Se batalla por un empleo, punto. Los sindicatos europeos no reclaman puestos de
trabajo vitalicios ni nada por el estilo: sólo «trabajo digno». Lo cual debería
ser una redundancia, pero no lo es. Debería serlo porque el trabajo ya estaba,
en los tiempos de antes del diluvio, revestido de una dignidad particular.
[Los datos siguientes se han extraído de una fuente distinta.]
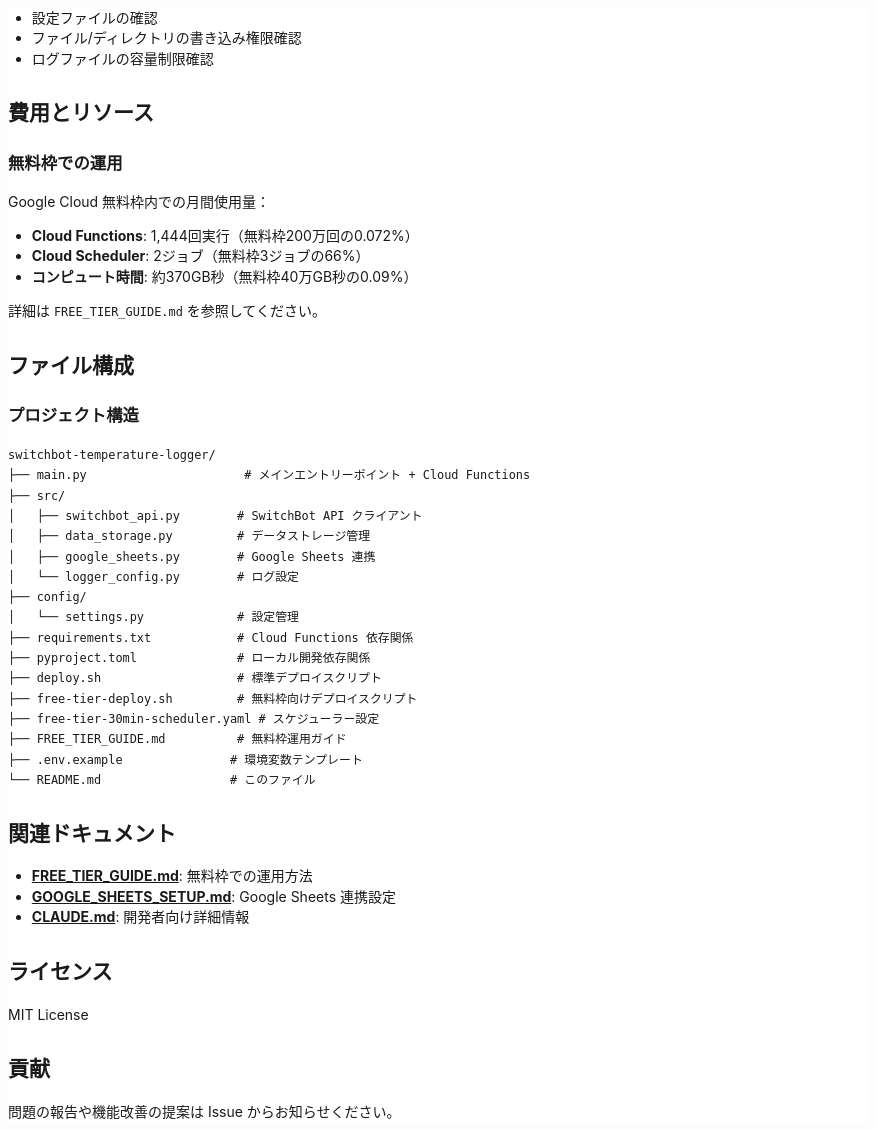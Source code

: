 - 設定ファイルの確認
- ファイル/ディレクトリの書き込み権限確認
- ログファイルの容量制限確認

## 費用とリソース

### 無料枠での運用

Google Cloud 無料枠内での月間使用量：

- **Cloud Functions**: 1,444回実行（無料枠200万回の0.072%）
- **Cloud Scheduler**: 2ジョブ（無料枠3ジョブの66%）
- **コンピュート時間**: 約370GB秒（無料枠40万GB秒の0.09%）

詳細は `FREE_TIER_GUIDE.md` を参照してください。

## ファイル構成

### プロジェクト構造

```
switchbot-temperature-logger/
├── main.py                      # メインエントリーポイント + Cloud Functions
├── src/
│   ├── switchbot_api.py        # SwitchBot API クライアント
│   ├── data_storage.py         # データストレージ管理
│   ├── google_sheets.py        # Google Sheets 連携
│   └── logger_config.py        # ログ設定
├── config/
│   └── settings.py             # 設定管理
├── requirements.txt            # Cloud Functions 依存関係
├── pyproject.toml              # ローカル開発依存関係
├── deploy.sh                   # 標準デプロイスクリプト
├── free-tier-deploy.sh         # 無料枠向けデプロイスクリプト
├── free-tier-30min-scheduler.yaml # スケジューラー設定
├── FREE_TIER_GUIDE.md          # 無料枠運用ガイド
├── .env.example               # 環境変数テンプレート
└── README.md                  # このファイル
```

## 関連ドキュメント

- **[FREE_TIER_GUIDE.md](FREE_TIER_GUIDE.md)**: 無料枠での運用方法
- **[GOOGLE_SHEETS_SETUP.md](GOOGLE_SHEETS_SETUP.md)**: Google Sheets 連携設定
- **[CLAUDE.md](CLAUDE.md)**: 開発者向け詳細情報

## ライセンス

MIT License

## 貢献

問題の報告や機能改善の提案は Issue からお知らせください。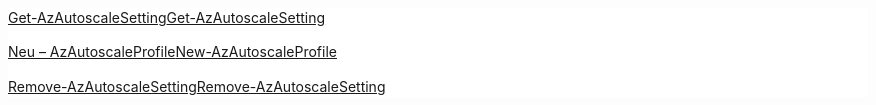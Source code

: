 [<span data-ttu-id="e0f8b-185">Get-AzAutoscaleSetting</span><span class="sxs-lookup"><span data-stu-id="e0f8b-185">Get-AzAutoscaleSetting</span></span>](./Get-AzAutoscaleSetting.md)

[<span data-ttu-id="e0f8b-186">Neu – AzAutoscaleProfile</span><span class="sxs-lookup"><span data-stu-id="e0f8b-186">New-AzAutoscaleProfile</span></span>](./New-AzAutoscaleProfile.md)

[<span data-ttu-id="e0f8b-187">Remove-AzAutoscaleSetting</span><span class="sxs-lookup"><span data-stu-id="e0f8b-187">Remove-AzAutoscaleSetting</span></span>](./Remove-AzAutoscaleSetting.md)


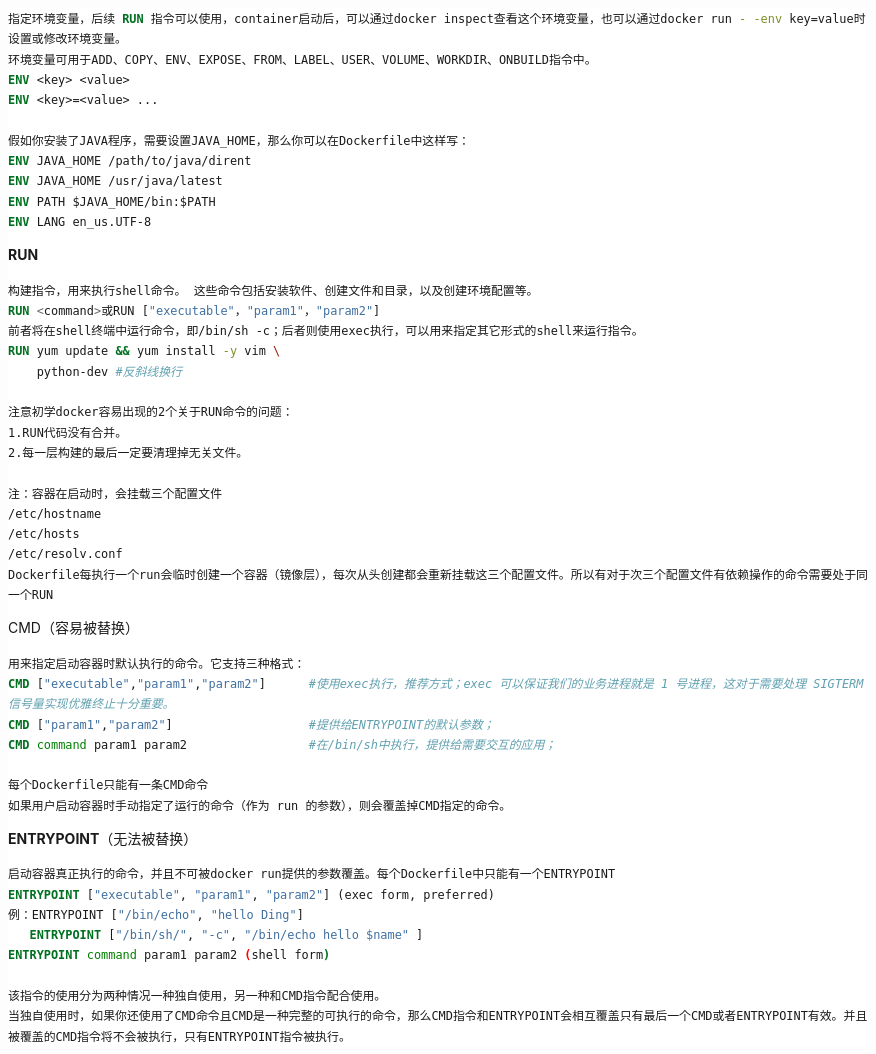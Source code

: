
 ```dockerfile
指定环境变量，后续 RUN 指令可以使用，container启动后，可以通过docker inspect查看这个环境变量，也可以通过docker run - -env key=value时设置或修改环境变量。
环境变量可用于ADD、COPY、ENV、EXPOSE、FROM、LABEL、USER、VOLUME、WORKDIR、ONBUILD指令中。
ENV <key> <value>
ENV <key>=<value> ...

假如你安装了JAVA程序，需要设置JAVA_HOME，那么你可以在Dockerfile中这样写：
ENV JAVA_HOME /path/to/java/dirent
ENV JAVA_HOME /usr/java/latest
ENV PATH $JAVA_HOME/bin:$PATH
ENV LANG en_us.UTF-8
```

**RUN**

```dockerfile
构建指令，用来执行shell命令。 这些命令包括安装软件、创建文件和目录，以及创建环境配置等。
RUN <command>或RUN ["executable"，"param1"，"param2"]
前者将在shell终端中运行命令，即/bin/sh -c；后者则使用exec执行，可以用来指定其它形式的shell来运行指令。
RUN yum update && yum install -y vim \
    python-dev #反斜线换行
    
注意初学docker容易出现的2个关于RUN命令的问题：
1.RUN代码没有合并。
2.每一层构建的最后一定要清理掉无关文件。

注：容器在启动时，会挂载三个配置文件
/etc/hostname
/etc/hosts
/etc/resolv.conf
Dockerfile每执行一个run会临时创建一个容器（镜像层），每次从头创建都会重新挂载这三个配置文件。所以有对于次三个配置文件有依赖操作的命令需要处于同一个RUN
```

CMD（容易被替换）

```dockerfile
用来指定启动容器时默认执行的命令。它支持三种格式：
CMD ["executable","param1","param2"]      #使用exec执行，推荐方式；exec 可以保证我们的业务进程就是 1 号进程，这对于需要处理 SIGTERM 信号量实现优雅终止十分重要。
CMD ["param1","param2"]                   #提供给ENTRYPOINT的默认参数； 
CMD command param1 param2                 #在/bin/sh中执行，提供给需要交互的应用；

每个Dockerfile只能有一条CMD命令
如果用户启动容器时手动指定了运行的命令（作为 run 的参数），则会覆盖掉CMD指定的命令。
```

**ENTRYPOINT**（无法被替换）

```dockerfile
启动容器真正执行的命令，并且不可被docker run提供的参数覆盖。每个Dockerfile中只能有一个ENTRYPOINT
ENTRYPOINT ["executable", "param1", "param2"] (exec form, preferred)
例：ENTRYPOINT ["/bin/echo", "hello Ding"]
   ENTRYPOINT ["/bin/sh/", "-c", "/bin/echo hello $name" ]
ENTRYPOINT command param1 param2 (shell form)

该指令的使用分为两种情况一种独自使用，另一种和CMD指令配合使用。
当独自使用时，如果你还使用了CMD命令且CMD是一种完整的可执行的命令，那么CMD指令和ENTRYPOINT会相互覆盖只有最后一个CMD或者ENTRYPOINT有效。并且被覆盖的CMD指令将不会被执行，只有ENTRYPOINT指令被执行。
```
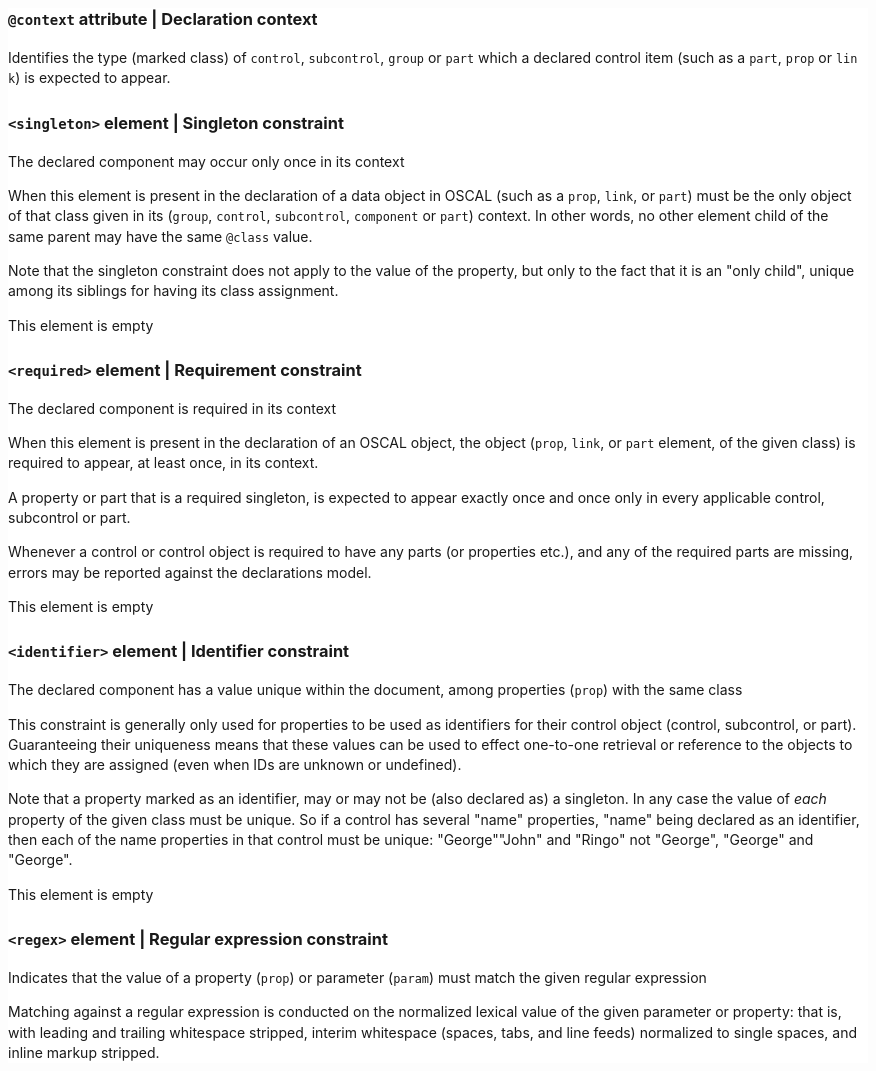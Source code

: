 ### `@context` attribute | Declaration context 

Identifies the type (marked class) of `control`, `subcontrol`, `group` or `part` which a declared control item (such as a `part`, `prop` or `link`) is expected to appear.

### `<singleton>` element | Singleton constraint 

The declared component may occur only once in its context

When this element is present in the declaration of a data object in OSCAL (such as a `prop`, `link`, or `part`) must be the only object of that class given in its (`group`, `control`, `subcontrol`, `component` or `part`) context. In other words, no other element child of the same parent may have the same `@class` value.

Note that the singleton constraint does not apply to the value of the property, but only to the fact that it is an "only child", unique among its siblings for having its class assignment.

This element is empty

### `<required>` element | Requirement constraint 

The declared component is required in its context

When this element is present in the declaration of an OSCAL object, the object (`prop`, `link`, or `part` element, of the given class) is required to appear, at least once, in its context.

A property or part that is a required singleton, is expected to appear exactly once and once only in every applicable control, subcontrol or part.

Whenever a control or control object is required to have any parts (or properties etc.), and any of the required parts are missing, errors may be reported against the declarations model.

This element is empty

### `<identifier>` element | Identifier constraint 

The declared component has a value unique within the document, among properties (`prop`) with the same class

This constraint is generally only used for properties to be used as identifiers for their control object (control, subcontrol, or part). Guaranteeing their uniqueness means that these values can be used to effect one-to-one retrieval or reference to the objects to which they are assigned (even when IDs are unknown or undefined).

Note that a property marked as an identifier, may or may not be (also declared as) a singleton. In any case the value of *each* property of the given class must be unique. So if a control has several "name" properties, "name" being declared as an identifier, then each of the name properties in that control must be unique: "George""John" and "Ringo" not "George", "George" and "George".

This element is empty

### `<regex>` element | Regular expression constraint 

Indicates that the value of a property (`prop`) or parameter (`param`) must match the given regular expression

Matching against a regular expression is conducted on the normalized lexical value of the given parameter or property: that is, with leading and trailing whitespace stripped, interim whitespace (spaces, tabs, and line feeds) normalized to single spaces, and inline markup stripped.
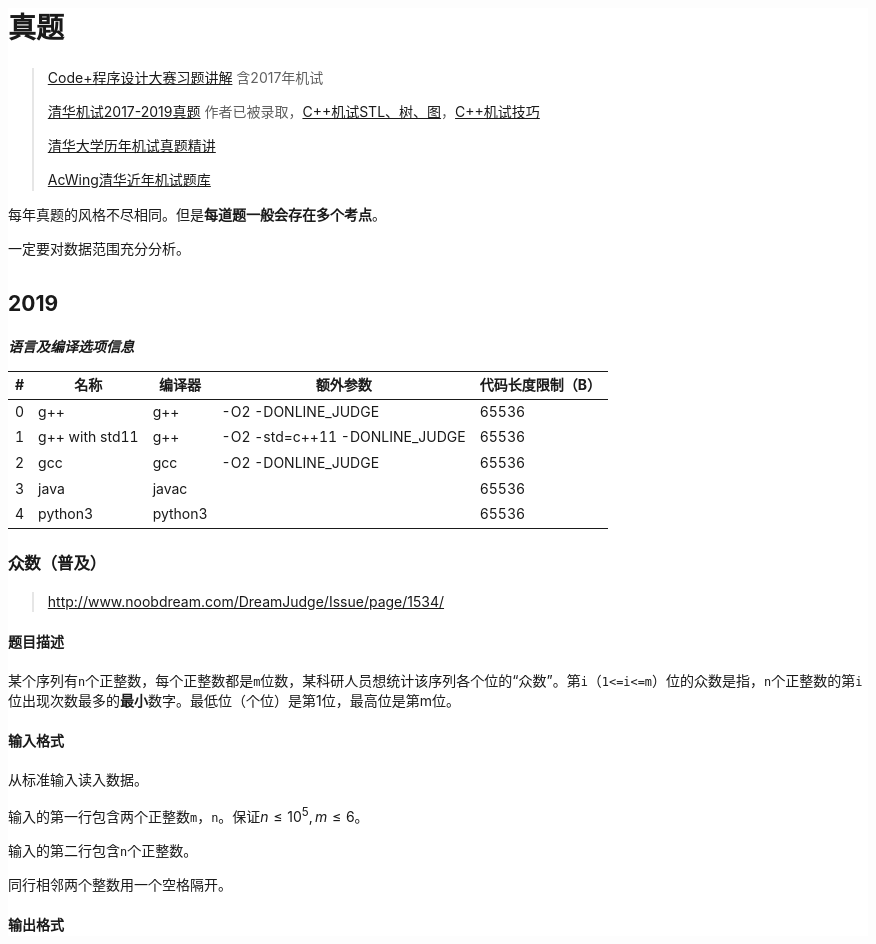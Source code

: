 # 真题

> [Code+程序设计大赛习题讲解](http://www.xuetangx.com/courses/course-v1:xuetangx+codeplus+2019_T1/courseware/5cf3b2b837eb4e3f90641d2a208ab922/c67c968eb5914aabb36257ea30068158/) 含2017年机试
>
> [清华机试2017-2019真题](https://xuanxuanblingbling.github.io/life/study/2019/03/11/TUOJ/) 作者已被录取，[C++机试STL、树、图](https://xuanxuanblingbling.github.io/life/study/2019/03/20/STL/)，[C++机试技巧](https://xuanxuanblingbling.github.io/life/study/2019/03/20/oj/)
>
> [清华大学历年机试真题精讲](http://www.noobdream.com/Major/article/40/)
>
> [AcWing清华近年机试题库](https://www.acwing.com/problem/search/1/?csrfmiddlewaretoken=UZ0RkRdayFYeSpH3WVUTz1gKiUVY2QydpJWP1u2OHs7zXr9TELRuA3j1ObGSscKt&search_content=%E6%B8%85%E5%8D%8E)

每年真题的风格不尽相同。但是**每道题一般会存在多个考点**。

一定要对数据范围充分分析。

## 2019

***语言及编译选项信息***

| #    | 名称           | 编译器  | 额外参数                      | 代码长度限制（B） |
| ---- | -------------- | ------- | ----------------------------- | ----------------- |
| 0    | g++            | g++     | -O2 -DONLINE_JUDGE            | 65536             |
| 1    | g++ with std11 | g++     | -O2 -std=c++11 -DONLINE_JUDGE | 65536             |
| 2    | gcc            | gcc     | -O2 -DONLINE_JUDGE            | 65536             |
| 3    | java           | javac   |                               | 65536             |
| 4    | python3        | python3 |                               | 65536             |

### 众数（普及）

> http://www.noobdream.com/DreamJudge/Issue/page/1534/

#### 题目描述

某个序列有`n`个正整数，每个正整数都是`m`位数，某科研人员想统计该序列各个位的“众数”。第`i`（`1<=i<=m`）位的众数是指，`n`个正整数的第`i`位出现次数最多的**最小**数字。最低位（个位）是第1位，最高位是第m位。

#### 输入格式

从标准输入读入数据。

输入的第一行包含两个正整数`m`，`n`。保证$n \leq 10^5, m \leq 6$。

输入的第二行包含`n`个正整数。

同行相邻两个整数用一个空格隔开。

#### 输出格式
Cualquier trabajo, incluso el más modesto, in
illo tempore era nada menos
que el pasaporte al cielo de los derechos de ciudadanía. Hoy el trabajo no
conlleva ningún derecho anejo, y la metáfora perfecta de la situación en la que
se encuentran los derechos de ciudadanía es un iPhone estropeado: no tiene una
ranura para monedas, en efecto, y tampoco funciona de ninguna otra manera por
mucho que nos esforcemos en apretar botones.
Izquierda Plural
ha presentado en el parlamento español una proposición no de ley sobre el
trabajo digno, que incluye cincuenta medidas concretas. Es dudoso que salga
adelante ni siquiera su discusión en el hemiciclo, dada la dinámica diseñada al
efecto por el reglamento de las Cortes. Si se da la feliz circunstancia,
dudosa, de que se les reparta el borrador, sus señorías se quedarán
estupefactos/as y probablemente muchos/as se pregunten, como il cavaliere Renzi, para qué demonios poner a
discusión cincuenta propuestas razonadas nada menos, Jesús qué plomo, sobre
semejante antigualla.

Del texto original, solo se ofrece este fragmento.